Satisfy the requirement of
Figure BDA00035456311200001215
The method is judged to be abnormal, otherwise, the method is judged to be normal. The threshold τ is determined based on the maximum acceptable false alarm rate.
In this embodiment, the batdial data set, the safe water treatment (SWaT) data set, and the safe water distribution (WADI) data set provided by the network security research center of the university of singapore science and design are selected for verification.
The experimental conditions of this example are as follows:
one high-performance server, a windows 1064-bit system, a python compiling environment and a Pythrch framework.
The effect of the model was evaluated from the following four aspects.
First, the experimental results were divided into the following four sample sets:
(1) TP: number of instances that are actually normal samples and are detected as normal by the model.
(2) FP: number of instances that are actually abnormal samples but are detected as normal by the model.
(3) FN: number of instances that are actually normal samples but are detected by the model as abnormal.
(4) TN: number of instances that are actually anomalous samples and are detected by the model as anomalous.

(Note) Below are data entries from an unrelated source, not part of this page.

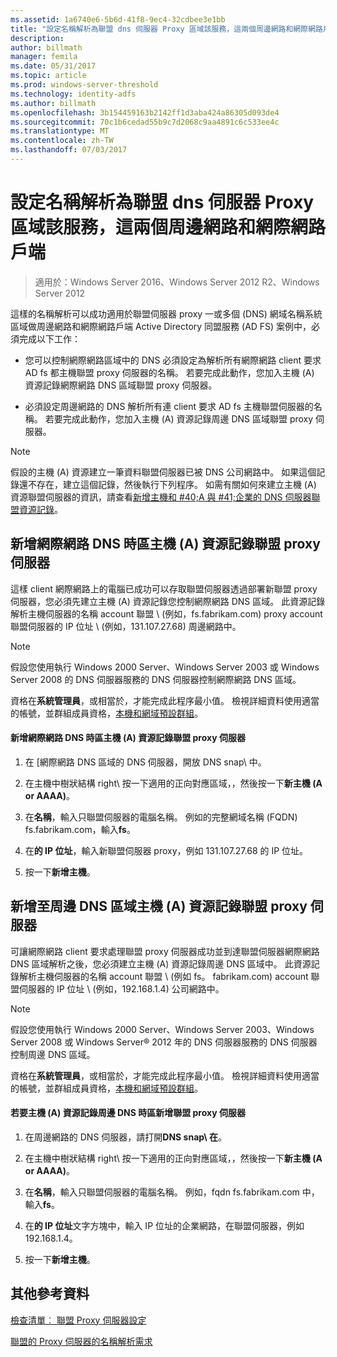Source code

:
```yaml
---
ms.assetid: 1a6740e6-5b6d-41f8-9ec4-32cdbee3e1bb
title: "設定名稱解析為聯盟 dns 伺服器 Proxy 區域該服務，這兩個周邊網路和網際網路戶端"
description: 
author: billmath
manager: femila
ms.date: 05/31/2017
ms.topic: article
ms.prod: windows-server-threshold
ms.technology: identity-adfs
ms.author: billmath
ms.openlocfilehash: 3b154459163b2142ff1d3aba424a86305d093de4
ms.sourcegitcommit: 70c1b6cedad55b9c7d2068c9aa4891c6c533ee4c
ms.translationtype: MT
ms.contentlocale: zh-TW
ms.lasthandoff: 07/03/2017
---
```

# <a name="configure-name-resolution-for-a-federation-server-proxy-in-a-dns-zone-that-serves-both-the-perimeter-network-and-internet-clients"></a>設定名稱解析為聯盟 dns 伺服器 Proxy 區域該服務，這兩個周邊網路和網際網路戶端

>適用於：Windows Server 2016、Windows Server 2012 R2、Windows Server 2012

這樣的名稱解析可以成功適用於聯盟伺服器 proxy 一或多個 \(DNS\) 網域名稱系統區域做周邊網路和網際網路戶端 Active Directory 同盟服務 \(AD FS\) 案例中，必須完成以下工作：  
  
-   您可以控制網際網路區域中的 DNS 必須設定為解析所有網際網路 client 要求 AD fs 都主機聯盟 proxy 伺服器的名稱。 若要完成此動作，您加入主機 \(A\) 資源記錄網際網路 DNS 區域聯盟 proxy 伺服器。  
  
-   必須設定周邊網路的 DNS 解析所有連 client 要求 AD fs 主機聯盟伺服器的名稱。 若要完成此動作，您加入主機 \(A\) 資源記錄周邊 DNS 區域聯盟 proxy 伺服器。  
  
> [!NOTE]  
> 假設的主機 \(A\) 資源建立一筆資料聯盟伺服器已被 DNS 公司網路中。 如果這個記錄還不存在，建立這個記錄，然後執行下列程序。 如需有關如何來建立主機 \(A\) 資源聯盟伺服器的資訊，請查看[新增主機和 #40;A 與 #41;企業的 DNS 伺服器聯盟資源記錄](Add-a-Host--A--Resource-Record-to-Corporate-DNS-for-a-Federation-Server.md)。  
  
## <a name="add-a-host-a-resource-record-to-the-internet-dns-zone-for-a-federation-server-proxy"></a>新增網際網路 DNS 時區主機 \(A\) 資源記錄聯盟 proxy 伺服器  
這樣 client 網際網路上的電腦已成功可以存取聯盟伺服器透過部署新聯盟 proxy 伺服器，您必須先建立主機 \(A\) 資源記錄您控制網際網路 DNS 區域。 此資源記錄解析主機伺服器的名稱 account 聯盟 \ (例如，fs.fabrikam.com\) proxy account 聯盟伺服器的 IP 位址 \ (例如，131.107.27.68\) 周邊網路中。  
  
> [!NOTE]  
> 假設您使用執行 Windows 2000 Server、Windows Server 2003 或 Windows Server 2008 的 DNS 伺服器服務的 DNS 伺服器控制網際網路 DNS 區域。  
  
資格在**系統管理員**，或相當於，才能完成此程序最小值。  檢視詳細資料使用適當的帳號，並群組成員資格，[本機和網域預設群組](http://go.microsoft.com/fwlink/?LinkId=83477)。   
  
#### <a name="to-add-a-host-a-resource-record-to-the-internet-dns-zone-for-a-federation-server-proxy"></a>新增網際網路 DNS 時區主機 \(A\) 資源記錄聯盟 proxy 伺服器  
  
1.  在 [網際網路 DNS 區域的 DNS 伺服器，開放 DNS snap\ 中。  
  
2.  在主機中樹狀結構 right\ 按一下適用的正向對應區域，，然後按一下**新主機 \(A or AAAA\)**。  
  
3.  在**名稱**，輸入只聯盟伺服器的電腦名稱。 例如的完整網域名稱 \(FQDN\) fs.fabrikam.com，輸入**fs**。  
  
4.  在**的 IP 位址**，輸入新聯盟伺服器 proxy，例如 131.107.27.68 的 IP 位址。  
  
5.  按一下**新增主機**。  
  
## <a name="add-a-host-a-resource-record-to-the-perimeter-dns-zone-for-a-federation-server-proxy"></a>新增至周邊 DNS 區域主機 \(A\) 資源記錄聯盟 proxy 伺服器  
可讓網際網路 client 要求處理聯盟 proxy 伺服器成功並到達聯盟伺服器網際網路 DNS 區域解析之後，您必須建立主機 \(A\) 資源記錄周邊 DNS 區域中。 此資源記錄解析主機伺服器的名稱 account 聯盟 \ (例如 fs。 fabrikam.com\) account 聯盟伺服器的 IP 位址 \ (例如，192.168.1.4\) 公司網路中。  
  
> [!NOTE]  
> 假設您使用執行 Windows 2000 Server、Windows Server 2003、Windows Server 2008 或 Windows Server® 2012 年的 DNS 伺服器服務的 DNS 伺服器控制周邊 DNS 區域。  
  
資格在**系統管理員**，或相當於，才能完成此程序最小值。  檢視詳細資料使用適當的帳號，並群組成員資格，[本機和網域預設群組](http://go.microsoft.com/fwlink/?LinkId=83477)。   
  
#### <a name="to-add-a-host-a-resource-record-to-the-perimeter-dns-zone-for-a-federation-server-proxy"></a>若要主機 \(A\) 資源記錄周邊 DNS 時區新增聯盟 proxy 伺服器  
  
1.  在周邊網路的 DNS 伺服器，請打開**DNS snap\ 在**。  
  
2.  在主機中樹狀結構 right\ 按一下適用的正向對應區域，，然後按一下**新主機 \(A or AAAA\)**。  
  
3.  在**名稱**，輸入只聯盟伺服器的電腦名稱。 例如，fqdn fs.fabrikam.com 中，輸入**fs**。  
  
4.  在**的 IP 位址**文字方塊中，輸入 IP 位址的企業網路，在聯盟伺服器，例如 192.168.1.4。  
  
5.  按一下**新增主機**。  
  
## <a name="additional-references"></a>其他參考資料  
[檢查清單︰ 聯盟 Proxy 伺服器設定](Checklist--Setting-Up-a-Federation-Server-Proxy.md)  
  
[聯盟的 Proxy 伺服器的名稱解析需求](https://technet.microsoft.com/library/dd807055.aspx)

After the results are classified, the performance of the model can be evaluated by calculating Accuracy (Accuracy), Precision (Precision), Recall (Recall) and F-Measure. The specific definition is as follows:
rate of accuracy
Figure BDA0003545631120000131
Rate of accuracy
Figure BDA0003545631120000132
Recall rate
Figure BDA0003545631120000133
F-Measure
Figure BDA0003545631120000134
Preprocessing the BATADAL, SWaT and WADI data sets respectively, calculating sequence length lists of the three data sets respectively after normalization, and obtaining the longest sequence length. To speed up training, the maximum length upper limit of the sequences was set to 100 in the experimental part, thus giving a maximum sequence length of BATADAL of 12, a maximum sequence length of SWaT of 100, and a maximum sequence length of WADI of 100. The number of measurement devices in BATADAL, SWaT and WADI data sets is 44, 50 and 123 respectively, the BATADAL, SWaT and WADI data sets are reconstructed into RGB images with the sizes of 24 × 24, 100 × 100 and 112 × 112 respectively, and FIG. 4(a) is a gray scale image generated on the BATADAL data set by the invention; FIG. 4(b) is an RGB map generated on the BATADAL dataset according to the present invention; FIG. 5(a) is a gray scale map generated on a SWaT data set by the present invention; FIG. 5(b) is a graph of RGB generated on a SWaT dataset by the present invention; FIG. 6(a) is a gray scale map generated by the present invention on a WADI data set; FIG. 6(b) is an RGB map generated by the present invention on a WADI dataset; the RGB graph is used as the input of the feature learning network, the feature learning network performs feature learning on input data, the feature graph is processed by the feature graph processing module after the feature graph is obtained, each feature graph is divided into four equal parts, and the four feature graphs are respectively expressed into a vector to be used as the input of the prediction network. And comparing a prediction result obtained by using a prediction network with a true value to obtain a residual vector, and comparing the normalized residual vector with a threshold value to detect abnormal data.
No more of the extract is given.